Если устройство храма или фигура танца — это своего рода продолжение человека вроде панцирей у моллюсков и лучше всего защищает его от внешнего давления, тогда золотая дверная петля диалога между Афинами и Гаваной действует по сей день. И тогда Алисия Алонсо, раскрывая древний цветок знания-образа и знания-зеркала, должно быть, знает, какой розовеющий пункт формулирует она в вековом метафизическом споре или — воспользуемся гегелевской метафорой — какой кристаллизованный силлогизм разворачивает, хрупко связывая в потоке времен понятие и образ. Перед нами — воплощенная уверенность, что идею или ощущение можно выразить танцем, что у идей и ощущений есть оборотная сторона, чтобы явиться, скрывшись из глаз, что они могут повторяться, не теряя в силе, и что у каждого мгновения — два лика: один пропадает и улетучивается, а другой просится в танец, чтобы тоже истаять, но растворясь в непоколебимо повторяющемся ритме. Звуки и облики возрождаются наново в дивной западне ритма. Стихии и картины, бродячие духи или коренящиеся в единстве сущего мысли, пресуществления и метаморфозы, ветер или образ ветра являются вновь, если их воскресила поступь танцовщицы, вобрал в себя танец.

У нас нет танцевальной традиции, нет и традиции изначального ритма — церемоний вызывания богов или ритуалов происхождения.
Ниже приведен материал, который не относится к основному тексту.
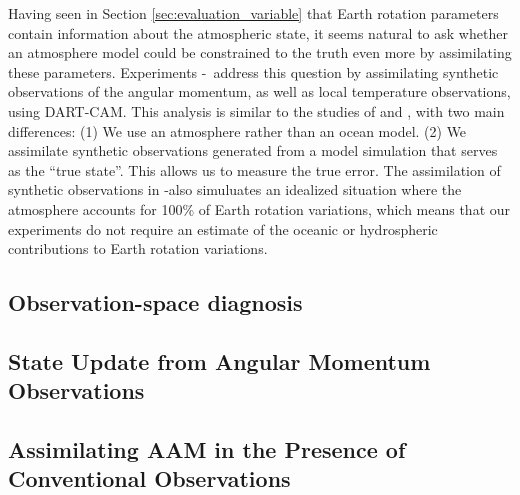 Having seen in Section \ref{sec:evaluation_variable} that Earth rotation parameters contain information about the atmospheric state, it seems natural to ask whether an atmosphere model could be constrained to the truth even more by assimilating these parameters. 
Experiments \NODA-\ERPRST ~address this question by assimilating synthetic observations of the angular momentum, as well as local temperature observations, using DART-CAM.
This analysis is similar to the studies of \citet{Saynisch2010,Saynisch2011} and \citet{Saynisch2012}, with two main differences:
(1) We use an atmosphere rather than an ocean model.
(2) We assimilate synthetic observations generated from a model simulation that serves as the ``true state''. This allows us to measure the true error.
The assimilation of synthetic observations in \ERPALL-\ERPRST also simuluates an idealized situation where the atmosphere accounts for 100\% of Earth rotation variations, which means that our experiments do not require an estimate of the oceanic or hydrospheric contributions to Earth rotation variations.

\subsection{Observation-space diagnosis}
\label{sec:obs_space}


\subsection{State Update from Angular Momentum Observations}
\label{sec:erpda}


\subsection{Assimilating AAM in the Presence of Conventional Observations}
\label{sec:added_value}



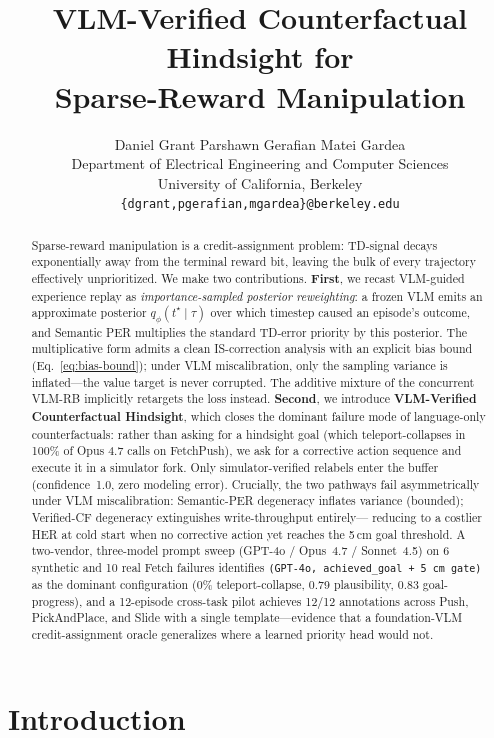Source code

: \documentclass{article}
\title{VLM-Verified Counterfactual Hindsight for\\Sparse-Reward Manipulation}
\author{%
  Daniel Grant \quad Parshawn Gerafian \quad Matei Gardea \\
  Department of Electrical Engineering and Computer Sciences \\
  University of California, Berkeley \\
  \texttt{\{dgrant,pgerafian,mgardea\}@berkeley.edu}
}
\begin{document}
\maketitle

\begin{abstract}
Sparse-reward manipulation is a credit-assignment problem: TD-signal decays
exponentially away from the terminal reward bit, leaving the bulk of every
trajectory effectively unprioritized. We make two contributions.
\textbf{First}, we recast VLM-guided experience replay as
\emph{importance-sampled posterior reweighting}: a frozen VLM emits an
approximate posterior $q_\phi(t^\star\!\mid\!\tau)$ over which timestep caused
an episode's outcome, and Semantic PER multiplies the standard TD-error
priority by this posterior. The multiplicative form admits a clean
IS-correction analysis with an explicit bias bound
(Eq.~\ref{eq:bias-bound}); under VLM miscalibration, only the
sampling variance is inflated---the value target is never corrupted.
The additive mixture of the concurrent VLM-RB
\citep{sharony2026vlmrb} implicitly retargets the loss instead.
\textbf{Second}, we introduce \textbf{VLM-Verified Counterfactual Hindsight},
which closes the dominant failure mode of language-only counterfactuals:
rather than asking for a hindsight goal (which teleport-collapses in 100\%
of Opus 4.7 calls on FetchPush), we ask for a corrective action sequence and
execute it in a simulator fork. Only simulator-verified relabels enter the
buffer (confidence~1.0, zero modeling error).
Crucially, the two pathways fail asymmetrically under VLM
miscalibration: Semantic-PER degeneracy inflates variance (bounded);
Verified-CF degeneracy extinguishes write-throughput entirely---
reducing to a costlier HER at cold start when no corrective action
yet reaches the 5\,cm goal threshold.
A two-vendor, three-model prompt sweep
(GPT-4o / Opus~4.7 / Sonnet~4.5) on 6 synthetic and 10 real Fetch failures identifies
\texttt{(GPT-4o, achieved\_goal + 5\,cm gate)} as the dominant configuration (0\%
teleport-collapse, 0.79 plausibility, 0.83 goal-progress), and a 12-episode
cross-task pilot achieves 12/12 annotations across Push, PickAndPlace, and
Slide with a single template---evidence that a foundation-VLM
credit-assignment oracle generalizes where a learned priority head would not.
\end{abstract}

\section{Introduction}
\label{sec:intro}
\end{document}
Но Алисия Алонсо стала наследницей множества традиций, дошедших оттуда, где танец был самой культурой, упражнением в умилостивлении высших сил или науке счета, которые дают власть над огнем и мгновением. Оттуда, где танец был цветом культуры, а не первобытным выплеском, одухотворением числового ряда, а не магией племенных заклинаний. Она ищет в искусстве не новшеств и приключений, а совершенства — облика, который не красуется неповторимостью, а стремится выявить в отличительном изгибе стиля его нечуждость и нашим краям. Рисунок, фигура, облик, тело, очерчивающий и выявляющий их контур, — все в ней отмечено непоколебимостью самых древних и утонченных культур. Образ танцора как высшего олицетворения мудрости подытоживает самые сокровенные традиции культуры, воплощая их в своем подвижном изваянии. Как Алисия Алонсо смогла нащупать эту традицию, напомнить о тайных истоках выразительности и формы, которые, высвечиваясь танцем и удостоверяясь его расчисленным ритмом, становятся стилем?